*Instructions for the task:* Each line of the records below that holds "Logical" should be returned.

[[ Data, beginning ]]

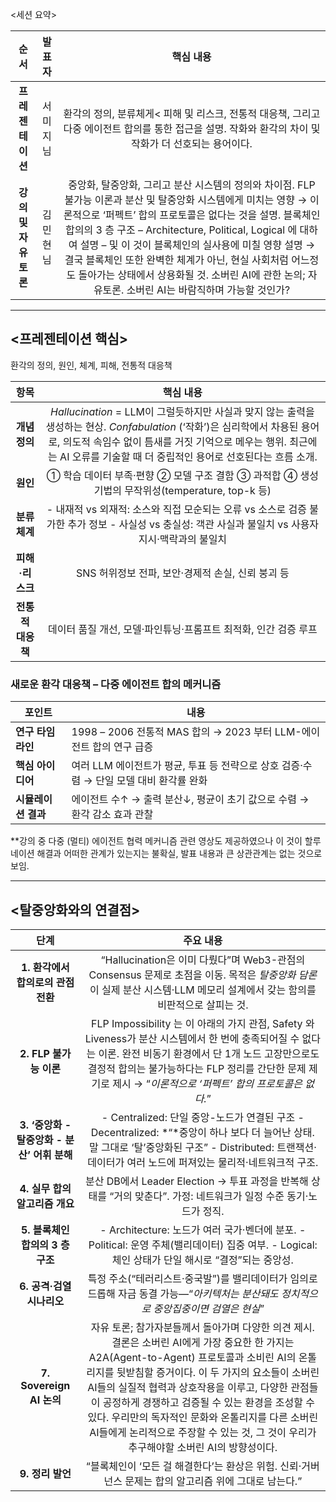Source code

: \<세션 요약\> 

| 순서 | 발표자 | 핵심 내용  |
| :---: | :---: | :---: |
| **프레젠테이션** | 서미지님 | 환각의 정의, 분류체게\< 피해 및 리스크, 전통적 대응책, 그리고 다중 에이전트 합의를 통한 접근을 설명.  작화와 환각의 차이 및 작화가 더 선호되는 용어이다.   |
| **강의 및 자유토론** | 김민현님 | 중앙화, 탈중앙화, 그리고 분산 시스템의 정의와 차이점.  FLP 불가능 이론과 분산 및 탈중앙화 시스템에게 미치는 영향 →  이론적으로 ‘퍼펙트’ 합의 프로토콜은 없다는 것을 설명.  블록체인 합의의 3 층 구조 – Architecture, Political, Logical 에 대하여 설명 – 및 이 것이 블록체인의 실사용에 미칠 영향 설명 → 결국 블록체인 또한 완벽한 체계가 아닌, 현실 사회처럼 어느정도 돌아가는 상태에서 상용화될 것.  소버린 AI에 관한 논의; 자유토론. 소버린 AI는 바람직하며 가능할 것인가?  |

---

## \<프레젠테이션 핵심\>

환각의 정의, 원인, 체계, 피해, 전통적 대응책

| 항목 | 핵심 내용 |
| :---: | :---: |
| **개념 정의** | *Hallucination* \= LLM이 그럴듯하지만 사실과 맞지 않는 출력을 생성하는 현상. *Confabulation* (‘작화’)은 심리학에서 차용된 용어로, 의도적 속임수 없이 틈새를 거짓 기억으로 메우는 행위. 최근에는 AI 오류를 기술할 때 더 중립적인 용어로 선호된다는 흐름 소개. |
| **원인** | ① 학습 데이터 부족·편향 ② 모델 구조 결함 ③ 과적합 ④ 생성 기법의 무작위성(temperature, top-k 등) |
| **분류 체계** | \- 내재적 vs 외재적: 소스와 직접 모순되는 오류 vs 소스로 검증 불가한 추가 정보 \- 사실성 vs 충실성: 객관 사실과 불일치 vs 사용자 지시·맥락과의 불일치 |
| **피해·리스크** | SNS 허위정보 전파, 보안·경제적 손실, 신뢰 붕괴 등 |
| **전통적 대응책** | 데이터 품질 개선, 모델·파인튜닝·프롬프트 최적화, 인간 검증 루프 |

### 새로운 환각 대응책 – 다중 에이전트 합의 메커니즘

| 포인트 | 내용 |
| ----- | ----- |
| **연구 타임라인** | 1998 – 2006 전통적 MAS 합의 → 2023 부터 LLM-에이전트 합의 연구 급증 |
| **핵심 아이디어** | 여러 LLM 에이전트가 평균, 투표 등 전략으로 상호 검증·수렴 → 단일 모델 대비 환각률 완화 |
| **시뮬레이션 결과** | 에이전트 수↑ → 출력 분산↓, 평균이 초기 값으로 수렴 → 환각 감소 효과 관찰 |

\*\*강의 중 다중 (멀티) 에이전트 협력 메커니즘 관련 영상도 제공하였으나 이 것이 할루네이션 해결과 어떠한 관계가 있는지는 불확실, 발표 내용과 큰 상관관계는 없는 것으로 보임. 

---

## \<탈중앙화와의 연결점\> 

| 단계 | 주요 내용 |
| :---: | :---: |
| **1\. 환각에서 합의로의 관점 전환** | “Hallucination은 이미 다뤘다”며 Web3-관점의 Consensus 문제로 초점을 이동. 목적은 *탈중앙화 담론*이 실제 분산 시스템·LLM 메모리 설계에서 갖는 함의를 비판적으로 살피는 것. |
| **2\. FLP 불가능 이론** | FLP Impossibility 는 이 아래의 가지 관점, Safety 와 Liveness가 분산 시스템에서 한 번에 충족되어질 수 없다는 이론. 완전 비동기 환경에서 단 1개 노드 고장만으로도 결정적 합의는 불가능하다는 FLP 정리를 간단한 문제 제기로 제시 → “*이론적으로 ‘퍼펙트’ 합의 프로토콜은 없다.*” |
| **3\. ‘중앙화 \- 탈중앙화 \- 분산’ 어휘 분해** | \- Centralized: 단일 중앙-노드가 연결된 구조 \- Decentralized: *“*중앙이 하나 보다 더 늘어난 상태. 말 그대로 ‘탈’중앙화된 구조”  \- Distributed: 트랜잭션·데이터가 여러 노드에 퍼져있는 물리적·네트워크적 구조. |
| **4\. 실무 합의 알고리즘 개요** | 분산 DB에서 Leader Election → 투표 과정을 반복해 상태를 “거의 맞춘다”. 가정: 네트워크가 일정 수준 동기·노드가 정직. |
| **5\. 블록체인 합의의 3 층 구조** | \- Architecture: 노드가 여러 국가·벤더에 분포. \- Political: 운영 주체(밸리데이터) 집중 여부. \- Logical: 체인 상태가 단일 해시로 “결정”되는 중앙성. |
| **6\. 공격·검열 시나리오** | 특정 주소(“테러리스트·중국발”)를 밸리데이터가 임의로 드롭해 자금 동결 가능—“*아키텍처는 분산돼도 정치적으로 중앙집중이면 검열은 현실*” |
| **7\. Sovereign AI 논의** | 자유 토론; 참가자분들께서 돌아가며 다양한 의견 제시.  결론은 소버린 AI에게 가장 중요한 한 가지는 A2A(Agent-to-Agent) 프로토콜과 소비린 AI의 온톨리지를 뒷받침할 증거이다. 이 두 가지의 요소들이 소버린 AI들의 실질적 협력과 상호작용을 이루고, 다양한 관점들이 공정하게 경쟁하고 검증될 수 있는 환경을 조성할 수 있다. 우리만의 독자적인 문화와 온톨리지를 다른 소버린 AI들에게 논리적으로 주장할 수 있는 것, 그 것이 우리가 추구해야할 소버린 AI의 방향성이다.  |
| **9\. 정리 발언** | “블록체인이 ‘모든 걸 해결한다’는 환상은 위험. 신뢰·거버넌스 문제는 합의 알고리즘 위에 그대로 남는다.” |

[[ Data, end ]]
[[ Data, beginning ]]

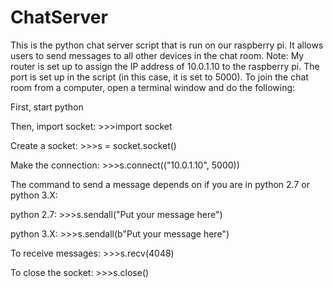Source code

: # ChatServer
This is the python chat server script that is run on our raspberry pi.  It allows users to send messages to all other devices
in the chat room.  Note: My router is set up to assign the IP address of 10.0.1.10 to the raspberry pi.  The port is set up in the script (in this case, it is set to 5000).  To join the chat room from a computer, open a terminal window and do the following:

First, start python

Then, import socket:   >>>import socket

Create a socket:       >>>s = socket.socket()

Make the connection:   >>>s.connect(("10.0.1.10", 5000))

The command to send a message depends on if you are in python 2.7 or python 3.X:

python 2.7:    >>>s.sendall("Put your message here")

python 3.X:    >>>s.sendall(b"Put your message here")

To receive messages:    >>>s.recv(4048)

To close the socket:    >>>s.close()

[[ Data, end ]]

*Response area:*
| **강의 및 자유토론** | 김민현님 | 중앙화, 탈중앙화, 그리고 분산 시스템의 정의와 차이점.  FLP 불가능 이론과 분산 및 탈중앙화 시스템에게 미치는 영향 →  이론적으로 ‘퍼펙트’ 합의 프로토콜은 없다는 것을 설명.  블록체인 합의의 3 층 구조 – Architecture, Political, Logical 에 대하여 설명 – 및 이 것이 블록체인의 실사용에 미칠 영향 설명 → 결국 블록체인 또한 완벽한 체계가 아닌, 현실 사회처럼 어느정도 돌아가는 상태에서 상용화될 것.  소버린 AI에 관한 논의; 자유토론. 소버린 AI는 바람직하며 가능할 것인가?  |
| **5\. 블록체인 합의의 3 층 구조** | \- Architecture: 노드가 여러 국가·벤더에 분포. \- Political: 운영 주체(밸리데이터) 집중 여부. \- Logical: 체인 상태가 단일 해시로 “결정”되는 중앙성. |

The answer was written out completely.